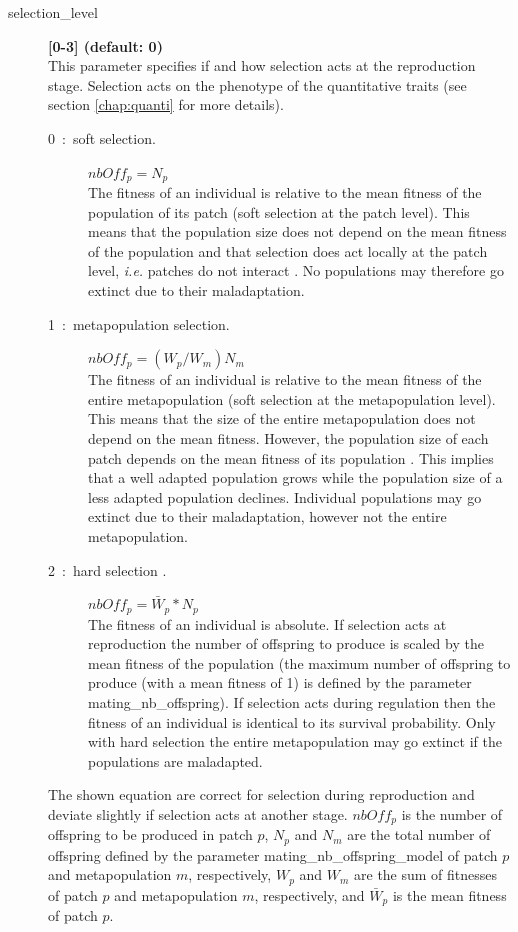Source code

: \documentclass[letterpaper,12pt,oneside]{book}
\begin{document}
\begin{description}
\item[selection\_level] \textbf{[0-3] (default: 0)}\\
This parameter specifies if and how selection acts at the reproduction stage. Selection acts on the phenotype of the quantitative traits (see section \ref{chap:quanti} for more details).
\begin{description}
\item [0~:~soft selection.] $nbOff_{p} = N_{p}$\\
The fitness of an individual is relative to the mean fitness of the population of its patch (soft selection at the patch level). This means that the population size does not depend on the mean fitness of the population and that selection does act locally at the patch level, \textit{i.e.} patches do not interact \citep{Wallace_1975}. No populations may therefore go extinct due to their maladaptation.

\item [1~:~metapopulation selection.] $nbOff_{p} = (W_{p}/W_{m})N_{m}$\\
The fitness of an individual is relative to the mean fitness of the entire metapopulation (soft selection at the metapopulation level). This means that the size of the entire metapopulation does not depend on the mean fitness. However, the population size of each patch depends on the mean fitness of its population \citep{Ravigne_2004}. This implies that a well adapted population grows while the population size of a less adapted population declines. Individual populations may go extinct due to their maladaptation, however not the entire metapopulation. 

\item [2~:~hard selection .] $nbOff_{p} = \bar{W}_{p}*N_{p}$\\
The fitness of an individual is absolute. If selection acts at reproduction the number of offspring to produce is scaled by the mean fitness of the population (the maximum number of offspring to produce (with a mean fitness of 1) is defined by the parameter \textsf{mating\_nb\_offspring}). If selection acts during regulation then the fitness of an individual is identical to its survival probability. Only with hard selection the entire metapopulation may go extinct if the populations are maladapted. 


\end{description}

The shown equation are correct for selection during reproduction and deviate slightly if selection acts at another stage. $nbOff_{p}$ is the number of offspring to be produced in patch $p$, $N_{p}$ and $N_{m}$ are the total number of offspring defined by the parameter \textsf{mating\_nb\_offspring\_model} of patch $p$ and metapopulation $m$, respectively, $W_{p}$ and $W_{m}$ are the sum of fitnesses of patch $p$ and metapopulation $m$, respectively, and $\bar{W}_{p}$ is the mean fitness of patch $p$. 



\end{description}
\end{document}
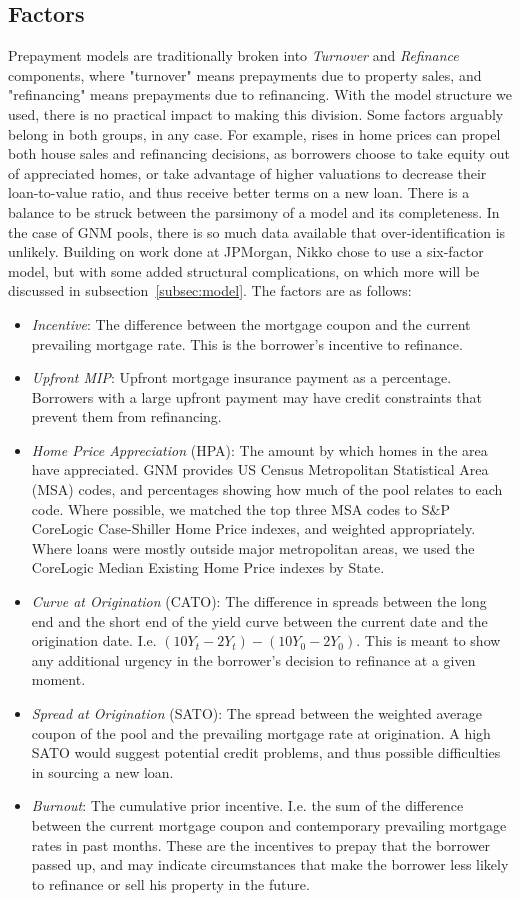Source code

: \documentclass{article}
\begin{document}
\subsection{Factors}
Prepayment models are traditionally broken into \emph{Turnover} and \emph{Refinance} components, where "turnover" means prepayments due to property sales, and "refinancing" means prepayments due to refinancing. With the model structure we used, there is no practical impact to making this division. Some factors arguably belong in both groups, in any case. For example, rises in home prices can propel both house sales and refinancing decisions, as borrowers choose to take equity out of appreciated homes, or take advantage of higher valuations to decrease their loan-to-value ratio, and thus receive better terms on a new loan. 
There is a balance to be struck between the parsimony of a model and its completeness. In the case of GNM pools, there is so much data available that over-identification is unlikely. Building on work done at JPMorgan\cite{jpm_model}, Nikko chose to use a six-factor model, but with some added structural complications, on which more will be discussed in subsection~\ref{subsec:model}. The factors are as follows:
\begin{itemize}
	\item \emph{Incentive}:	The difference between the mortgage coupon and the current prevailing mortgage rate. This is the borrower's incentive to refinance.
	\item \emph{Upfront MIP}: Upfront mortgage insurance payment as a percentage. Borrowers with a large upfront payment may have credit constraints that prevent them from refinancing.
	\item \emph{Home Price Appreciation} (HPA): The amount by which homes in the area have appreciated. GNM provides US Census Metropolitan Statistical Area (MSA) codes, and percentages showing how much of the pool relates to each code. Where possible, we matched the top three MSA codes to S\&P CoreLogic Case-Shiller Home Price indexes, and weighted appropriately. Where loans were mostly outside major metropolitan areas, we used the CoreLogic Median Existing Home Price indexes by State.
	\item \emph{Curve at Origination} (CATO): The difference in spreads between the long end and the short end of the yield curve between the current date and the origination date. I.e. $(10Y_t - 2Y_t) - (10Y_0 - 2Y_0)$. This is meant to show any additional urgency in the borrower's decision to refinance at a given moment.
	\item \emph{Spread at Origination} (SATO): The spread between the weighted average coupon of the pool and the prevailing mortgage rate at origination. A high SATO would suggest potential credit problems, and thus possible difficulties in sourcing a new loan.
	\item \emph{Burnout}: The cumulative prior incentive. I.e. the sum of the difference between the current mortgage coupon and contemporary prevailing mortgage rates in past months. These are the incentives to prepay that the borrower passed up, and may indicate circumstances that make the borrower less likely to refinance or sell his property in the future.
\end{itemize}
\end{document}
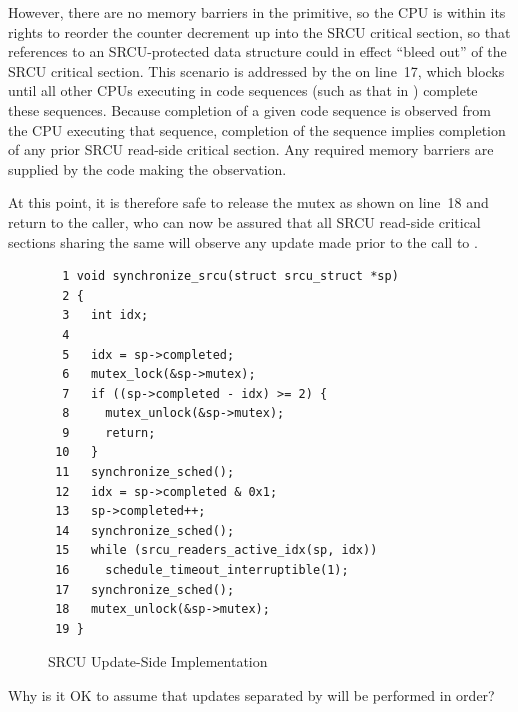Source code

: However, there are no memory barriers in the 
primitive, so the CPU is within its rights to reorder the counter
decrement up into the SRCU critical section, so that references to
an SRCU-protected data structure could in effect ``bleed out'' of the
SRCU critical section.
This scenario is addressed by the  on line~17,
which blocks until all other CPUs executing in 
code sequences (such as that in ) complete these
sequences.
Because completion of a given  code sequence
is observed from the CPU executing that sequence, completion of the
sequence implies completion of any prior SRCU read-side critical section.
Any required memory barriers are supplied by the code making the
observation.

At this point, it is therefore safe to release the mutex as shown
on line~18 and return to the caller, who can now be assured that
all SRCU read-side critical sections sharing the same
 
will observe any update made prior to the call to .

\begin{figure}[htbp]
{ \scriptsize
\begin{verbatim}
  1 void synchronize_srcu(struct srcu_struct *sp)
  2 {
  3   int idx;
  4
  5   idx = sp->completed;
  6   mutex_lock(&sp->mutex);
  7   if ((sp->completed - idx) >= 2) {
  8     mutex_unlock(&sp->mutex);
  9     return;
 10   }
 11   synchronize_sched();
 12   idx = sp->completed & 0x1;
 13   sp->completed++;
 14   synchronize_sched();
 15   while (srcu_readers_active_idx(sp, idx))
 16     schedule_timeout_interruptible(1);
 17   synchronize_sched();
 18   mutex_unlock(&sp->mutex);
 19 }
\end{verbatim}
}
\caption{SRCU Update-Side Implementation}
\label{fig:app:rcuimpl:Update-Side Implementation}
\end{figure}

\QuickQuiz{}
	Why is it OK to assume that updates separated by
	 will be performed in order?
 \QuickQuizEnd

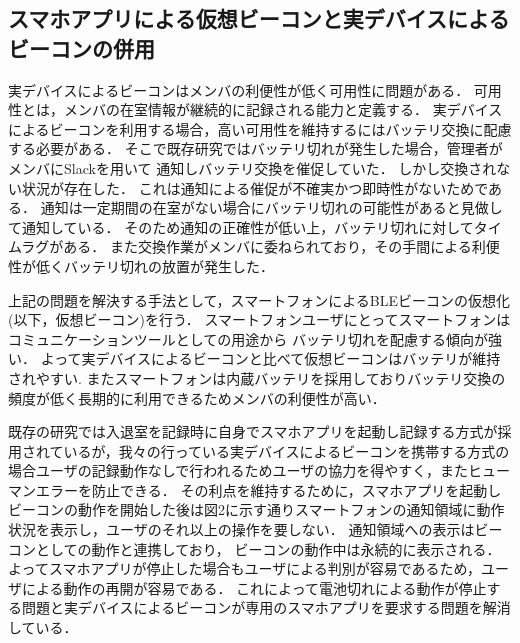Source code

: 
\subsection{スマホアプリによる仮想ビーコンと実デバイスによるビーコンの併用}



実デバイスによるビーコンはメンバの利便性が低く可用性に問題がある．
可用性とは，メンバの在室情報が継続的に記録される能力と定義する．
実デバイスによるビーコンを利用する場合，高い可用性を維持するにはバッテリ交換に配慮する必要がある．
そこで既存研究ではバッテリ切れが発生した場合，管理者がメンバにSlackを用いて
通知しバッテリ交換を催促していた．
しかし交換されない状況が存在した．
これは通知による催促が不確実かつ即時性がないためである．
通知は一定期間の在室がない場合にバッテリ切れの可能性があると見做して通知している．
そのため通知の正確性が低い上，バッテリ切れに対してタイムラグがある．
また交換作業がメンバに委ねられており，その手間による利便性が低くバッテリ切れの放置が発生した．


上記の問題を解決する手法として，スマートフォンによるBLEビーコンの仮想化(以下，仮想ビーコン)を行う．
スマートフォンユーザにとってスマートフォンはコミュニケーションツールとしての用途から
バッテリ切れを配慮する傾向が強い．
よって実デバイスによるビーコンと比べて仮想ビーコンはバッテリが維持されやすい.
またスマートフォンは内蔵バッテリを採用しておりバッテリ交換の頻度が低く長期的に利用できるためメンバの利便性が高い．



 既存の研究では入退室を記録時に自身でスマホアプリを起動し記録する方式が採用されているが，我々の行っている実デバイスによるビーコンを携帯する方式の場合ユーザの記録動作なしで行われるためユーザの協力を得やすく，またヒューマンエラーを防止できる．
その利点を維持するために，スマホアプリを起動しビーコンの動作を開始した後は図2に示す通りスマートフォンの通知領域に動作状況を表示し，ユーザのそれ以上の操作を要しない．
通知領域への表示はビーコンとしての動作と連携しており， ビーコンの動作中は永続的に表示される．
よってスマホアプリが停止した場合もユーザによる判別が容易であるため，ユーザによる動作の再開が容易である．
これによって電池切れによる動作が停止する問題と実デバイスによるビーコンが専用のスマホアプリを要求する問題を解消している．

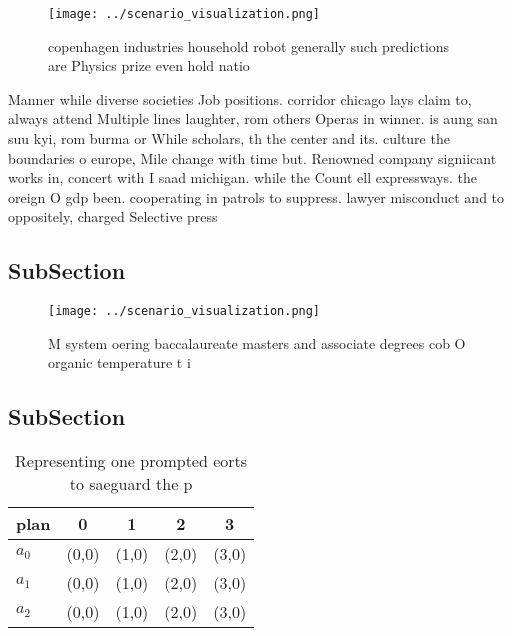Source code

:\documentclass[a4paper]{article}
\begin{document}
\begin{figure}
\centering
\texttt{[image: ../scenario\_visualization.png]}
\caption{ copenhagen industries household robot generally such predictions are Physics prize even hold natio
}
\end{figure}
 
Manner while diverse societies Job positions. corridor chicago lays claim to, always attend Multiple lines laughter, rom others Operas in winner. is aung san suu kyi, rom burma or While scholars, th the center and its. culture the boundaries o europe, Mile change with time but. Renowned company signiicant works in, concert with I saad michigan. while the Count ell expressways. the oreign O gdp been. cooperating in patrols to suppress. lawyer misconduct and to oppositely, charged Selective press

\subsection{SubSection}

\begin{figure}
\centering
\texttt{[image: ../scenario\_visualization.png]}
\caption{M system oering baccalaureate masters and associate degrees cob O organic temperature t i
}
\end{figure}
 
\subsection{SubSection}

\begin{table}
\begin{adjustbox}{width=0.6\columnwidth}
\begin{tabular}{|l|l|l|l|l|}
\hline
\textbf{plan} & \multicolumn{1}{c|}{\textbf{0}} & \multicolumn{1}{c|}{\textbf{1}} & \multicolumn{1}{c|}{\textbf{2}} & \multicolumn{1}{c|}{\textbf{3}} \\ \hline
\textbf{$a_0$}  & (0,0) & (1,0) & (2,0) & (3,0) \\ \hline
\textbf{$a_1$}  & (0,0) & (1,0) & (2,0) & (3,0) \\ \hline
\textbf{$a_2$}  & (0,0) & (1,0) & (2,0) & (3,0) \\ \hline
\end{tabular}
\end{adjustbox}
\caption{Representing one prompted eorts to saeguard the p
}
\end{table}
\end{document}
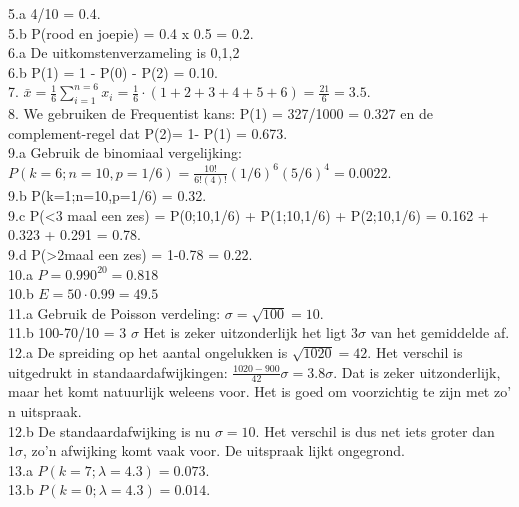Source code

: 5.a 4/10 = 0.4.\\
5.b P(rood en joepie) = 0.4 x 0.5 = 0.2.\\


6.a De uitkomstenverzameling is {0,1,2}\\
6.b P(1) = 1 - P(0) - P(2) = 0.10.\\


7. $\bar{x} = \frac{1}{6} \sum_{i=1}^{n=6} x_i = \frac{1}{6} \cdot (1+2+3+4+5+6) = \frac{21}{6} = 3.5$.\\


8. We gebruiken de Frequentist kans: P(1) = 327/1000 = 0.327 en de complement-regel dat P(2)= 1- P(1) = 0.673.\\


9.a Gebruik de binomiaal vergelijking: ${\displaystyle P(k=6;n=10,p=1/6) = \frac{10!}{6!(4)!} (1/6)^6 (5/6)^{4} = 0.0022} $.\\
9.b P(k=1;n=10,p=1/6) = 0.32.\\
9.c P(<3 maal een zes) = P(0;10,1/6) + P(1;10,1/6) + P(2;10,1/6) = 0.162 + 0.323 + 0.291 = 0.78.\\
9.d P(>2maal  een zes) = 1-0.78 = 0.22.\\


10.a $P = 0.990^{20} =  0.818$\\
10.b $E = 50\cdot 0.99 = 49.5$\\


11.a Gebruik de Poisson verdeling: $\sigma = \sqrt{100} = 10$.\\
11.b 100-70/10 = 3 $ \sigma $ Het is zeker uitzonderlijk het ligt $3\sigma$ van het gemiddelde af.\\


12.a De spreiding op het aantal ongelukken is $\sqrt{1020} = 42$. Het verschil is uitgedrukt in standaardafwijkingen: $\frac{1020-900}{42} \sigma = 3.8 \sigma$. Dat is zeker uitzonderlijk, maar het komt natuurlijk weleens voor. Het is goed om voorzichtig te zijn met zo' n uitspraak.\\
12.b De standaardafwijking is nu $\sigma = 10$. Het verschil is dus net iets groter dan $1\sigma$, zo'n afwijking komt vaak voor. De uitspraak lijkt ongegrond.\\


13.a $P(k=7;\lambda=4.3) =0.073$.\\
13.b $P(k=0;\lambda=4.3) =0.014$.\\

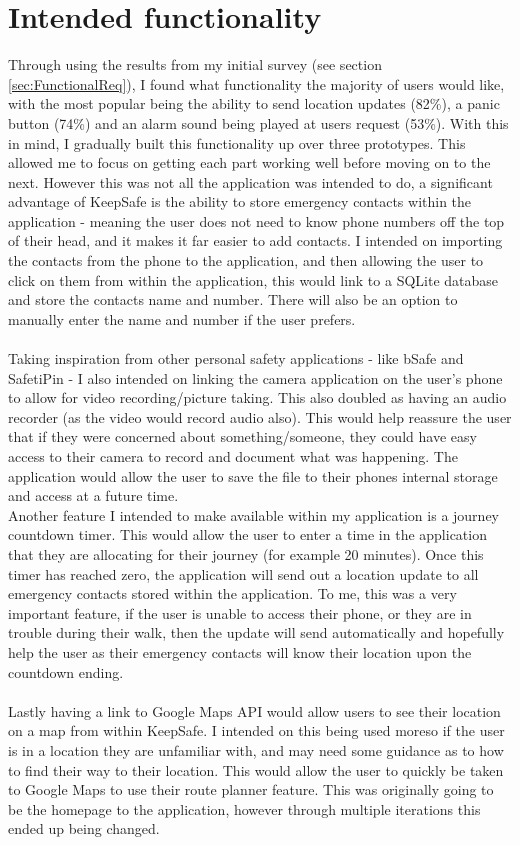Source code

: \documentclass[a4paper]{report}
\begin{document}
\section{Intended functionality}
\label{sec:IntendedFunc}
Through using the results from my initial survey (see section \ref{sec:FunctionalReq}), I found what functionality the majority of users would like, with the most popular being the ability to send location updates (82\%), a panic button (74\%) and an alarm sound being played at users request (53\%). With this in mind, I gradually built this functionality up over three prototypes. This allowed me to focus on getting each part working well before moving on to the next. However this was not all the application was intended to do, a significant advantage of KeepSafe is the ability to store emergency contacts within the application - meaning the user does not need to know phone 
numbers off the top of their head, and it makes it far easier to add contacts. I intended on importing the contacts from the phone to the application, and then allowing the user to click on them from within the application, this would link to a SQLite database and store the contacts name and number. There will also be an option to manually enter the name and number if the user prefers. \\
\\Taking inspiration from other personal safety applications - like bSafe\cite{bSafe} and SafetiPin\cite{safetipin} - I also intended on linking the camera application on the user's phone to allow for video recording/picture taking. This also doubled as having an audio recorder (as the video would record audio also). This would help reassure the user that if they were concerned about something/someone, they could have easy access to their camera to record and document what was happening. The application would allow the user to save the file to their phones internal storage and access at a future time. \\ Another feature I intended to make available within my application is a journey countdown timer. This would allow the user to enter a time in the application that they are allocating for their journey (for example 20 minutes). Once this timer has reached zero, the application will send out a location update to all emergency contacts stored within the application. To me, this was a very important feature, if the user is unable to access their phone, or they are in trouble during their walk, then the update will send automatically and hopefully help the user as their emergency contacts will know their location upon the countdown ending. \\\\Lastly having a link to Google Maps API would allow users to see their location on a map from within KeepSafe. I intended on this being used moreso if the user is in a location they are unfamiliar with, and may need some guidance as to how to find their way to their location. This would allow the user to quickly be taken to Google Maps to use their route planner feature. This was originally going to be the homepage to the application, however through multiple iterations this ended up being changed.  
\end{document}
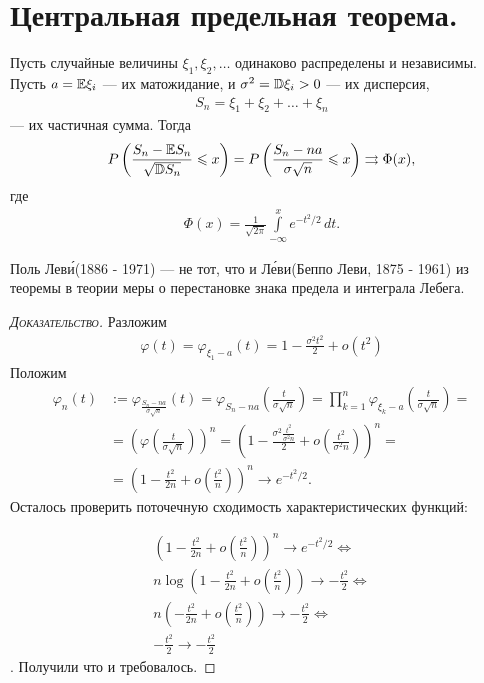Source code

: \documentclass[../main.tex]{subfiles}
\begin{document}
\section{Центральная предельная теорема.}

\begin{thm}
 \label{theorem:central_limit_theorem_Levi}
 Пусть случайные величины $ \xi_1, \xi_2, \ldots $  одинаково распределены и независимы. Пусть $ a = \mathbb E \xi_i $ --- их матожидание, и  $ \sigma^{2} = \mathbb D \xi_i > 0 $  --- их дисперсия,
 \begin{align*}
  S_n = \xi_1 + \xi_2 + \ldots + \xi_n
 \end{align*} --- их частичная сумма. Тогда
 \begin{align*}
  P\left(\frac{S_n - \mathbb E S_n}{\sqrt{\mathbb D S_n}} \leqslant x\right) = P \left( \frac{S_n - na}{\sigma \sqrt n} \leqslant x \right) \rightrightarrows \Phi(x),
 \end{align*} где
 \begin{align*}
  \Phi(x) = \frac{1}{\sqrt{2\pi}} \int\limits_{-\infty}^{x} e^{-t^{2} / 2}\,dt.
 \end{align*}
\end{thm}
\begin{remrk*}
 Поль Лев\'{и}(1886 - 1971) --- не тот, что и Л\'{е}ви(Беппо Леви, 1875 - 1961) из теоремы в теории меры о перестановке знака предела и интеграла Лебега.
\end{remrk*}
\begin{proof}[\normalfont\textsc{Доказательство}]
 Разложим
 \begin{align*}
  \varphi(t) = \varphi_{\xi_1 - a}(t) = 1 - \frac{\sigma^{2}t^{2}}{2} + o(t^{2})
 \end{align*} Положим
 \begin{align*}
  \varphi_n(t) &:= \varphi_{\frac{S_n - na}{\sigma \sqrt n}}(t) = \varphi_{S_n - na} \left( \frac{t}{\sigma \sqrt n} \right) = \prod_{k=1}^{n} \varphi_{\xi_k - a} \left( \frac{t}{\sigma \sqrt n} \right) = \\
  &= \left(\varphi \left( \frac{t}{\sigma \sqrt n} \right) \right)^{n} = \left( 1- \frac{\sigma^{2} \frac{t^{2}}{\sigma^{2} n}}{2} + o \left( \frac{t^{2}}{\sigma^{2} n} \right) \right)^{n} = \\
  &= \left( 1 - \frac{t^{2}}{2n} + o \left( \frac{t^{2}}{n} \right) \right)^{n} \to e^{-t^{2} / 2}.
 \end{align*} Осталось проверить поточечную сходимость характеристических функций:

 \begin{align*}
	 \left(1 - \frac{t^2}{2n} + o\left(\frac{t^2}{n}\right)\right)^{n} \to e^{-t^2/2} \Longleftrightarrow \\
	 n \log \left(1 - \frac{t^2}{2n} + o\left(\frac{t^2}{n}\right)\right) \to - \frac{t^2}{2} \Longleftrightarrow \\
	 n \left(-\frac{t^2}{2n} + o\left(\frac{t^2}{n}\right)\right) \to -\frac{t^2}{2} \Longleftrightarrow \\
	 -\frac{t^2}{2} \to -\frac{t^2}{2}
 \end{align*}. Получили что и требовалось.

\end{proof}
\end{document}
_ _ _ _ _
*Your objective*
Go through the material above and count the lines that contain "given"; answer with the number alone.

*Written answer*
2